The quality of a 10x hand lens is usually dependant on price, which can vary from A $10 to $320 depending on its type, source, manufacturer and country of origin. There are three main lens combinations that govern the quality of the lens: the plano-convex doublet, the achromatic doublet, and the compound triplet. Each has its advantages and disadvantages.
The first type, the economic doublet has two simple crown glass lenses facing each other at approximately two thirds of their focal length. This combination of lenses provides a 40 percent field of vision that is in reasonable focus and has a relatively flat field. When observing a sheet of squared paper with the doublet, an image appears. This is suitable for rough investigation of stones, but when serious images of a flat facet are required, it leaves a lot to be desired……as straight lines are curved, only the center is in focus as the observed field is curved through a doublet. The colors red and blue are not in focus with green. The advantage for the doublet is economy. A lot of detail can be gathered for a small outlay of dollars with a doublet. Chromatic aberration is usually not a great influence with gemstones as only highlights are refracted in to the differing points of color focus that produce color fringing. Most gemstone observations are in gemstones of one color or colorless gemstones.
Increased color resolution is achieved with a flint glass lens cemented to the inside a double sided convex crown glass lens forming an achromatic compound lens that corrects for the chromatic aberrations that defocus colors in a lens system. This second type of lens system produces straight lines over most of the field of view. An achromatic doublet is a very good, yet still economic 10x system of lenses.
The third lens type, the triplet lens, is a solid system of glass lenses using three layers of glass cemented together forming an aplanatic (in a plane) triplet. The image of a flat plane forms as a plane at the point of focus. This is the best system for hand lenses, when correctly designed and used under normal observation. A triplet has minimal spherical and chromatic aberration and a flat field.
When purchasing a hand lens, buy one that is better than you initially need. If you buy the best triplet lens, use it to your advantage. That s what the whole project should be about. You have to achieve quality observation. There is little advantage in using a quality lens without good lighting and knowledge of how to use both.
When using the hand lens there are several basic rules, and many techniques to develop:
- Spectacles should not be worn unless severe optical defects are present within eyes.
- Choose a good quality light source, with a very narrow beam of high intensity light directed on to your work area and not spilling light towards your eye or the background.
- Work over a soft white cloth that allows easy pick up of gemstones with tweezers. This soft cloth also prevents dropped gemstones from bouncing off the work area on to the floor.

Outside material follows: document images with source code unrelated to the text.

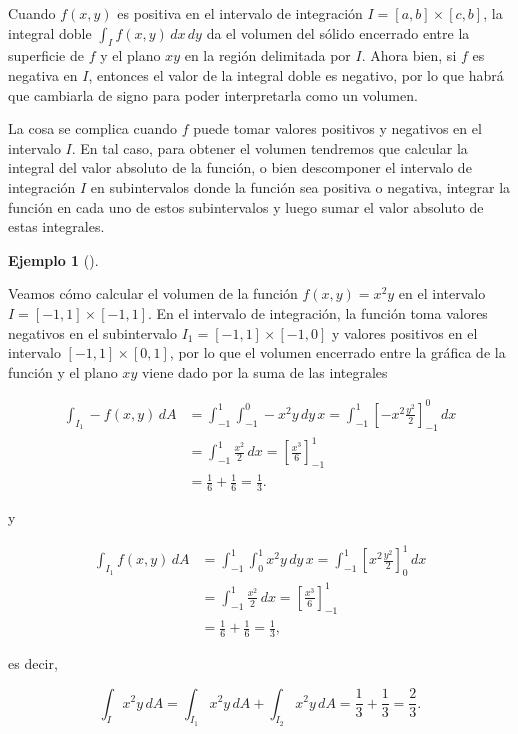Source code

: \documentclass[
  a4paper,
]{scrreport}
\theoremstyle{definition}
\theoremstyle{definition}
\newtheorem{example}{Ejemplo}[chapter]
\theoremstyle{definition}
\theoremstyle{plain}
\theoremstyle{plain}
\theoremstyle{plain}
\theoremstyle{remark}
\begin{document}
Cuando \(f(x,y)\) es positiva en el intervalo de integración
\(I=[a,b]\times[c,b]\), la integral doble \(\int_I f(x,y)\,dx\,dy\) da
el volumen del sólido encerrado entre la superficie de \(f\) y el plano
\(xy\) en la región delimitada por \(I\). Ahora bien, si \(f\) es
negativa en \(I\), entonces el valor de la integral doble es negativo,
por lo que habrá que cambiarla de signo para poder interpretarla como un
volumen.

La cosa se complica cuando \(f\) puede tomar valores positivos y
negativos en el intervalo \(I\). En tal caso, para obtener el volumen
tendremos que calcular la integral del valor absoluto de la función, o
bien descomponer el intervalo de integración \(I\) en subintervalos
donde la función sea positiva o negativa, integrar la función en cada
uno de estos subintervalos y luego sumar el valor absoluto de estas
integrales.

\begin{example}[]\protect\hypertarget{exm-volumen-integral-doble}{}\label{exm-volumen-integral-doble}

Veamos cómo calcular el volumen de la función \(f(x,y)=x^2y\) en el
intervalo \(I=[-1,1]\times[-1,1]\). En el intervalo de integración, la
función toma valores negativos en el subintervalo
\(I_1=[-1,1]\times[-1,0]\) y valores positivos en el intervalo
\([-1,1]\times[0,1]\), por lo que el volumen encerrado entre la gráfica
de la función y el plano \(xy\) viene dado por la suma de las integrales

\begin{align*}
\int_{I_1} -f(x,y)\,dA 
&= \int_{-1}^1\int_{-1}^0 -x^2y\,dy\,x
= \int_{-1}^1 \left[-x^2\frac{y^2}{2}\right]_{-1}^0\,dx \\
&= \int_{-1}^1 \frac{x^2}{2}\,dx
= \left[\frac{x^3}{6}\right]_{-1}^1 \\
&= \frac{1}{6}+\frac{1}{6} 
= \frac{1}{3}.
\end{align*}

y

\begin{align*}
\int_{I_1} f(x,y)\,dA 
&= \int_{-1}^1\int_0^1 x^2y\,dy\,x
= \int_{-1}^1 \left[x^2\frac{y^2}{2}\right]_0^1\,dx \\
&= \int_{-1}^1 \frac{x^2}{2}\,dx
= \left[\frac{x^3}{6}\right]_{-1}^1 \\
&= \frac{1}{6}+\frac{1}{6} 
= \frac{1}{3},
\end{align*}

es decir,

\[
\int_I x^2y\,dA 
= \int_{I_1} x^2y\,dA + \int_{I_2} x^2y\,dA
= \frac{1}{3} + \frac{1}{3}
= \frac{2}{3}.
\]

\end{example}
\end{document}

- Clean the sample free from dust and grease (fingerprints) with a lint free cloth. A quality glasses cleaning cloth is suitable.
- Always pick up gemstones with tweezers after cleaning.
- When using the right eye hold the hand lens in the right hand about 25mm in front of the eye, with the index finger primary knuckle resting on the neck.
- Keep both eyes open. This can occur with experience. When the closed eye lid flutters letting light in there is a complimentary iris movement in the open eye.
- Holding the lens close to the eye with one hand, bring the gemstone close with the other hand and rest both hands together for stability. Position the stone 25mm in front of the lens with the gem’s surface in focus, under the light.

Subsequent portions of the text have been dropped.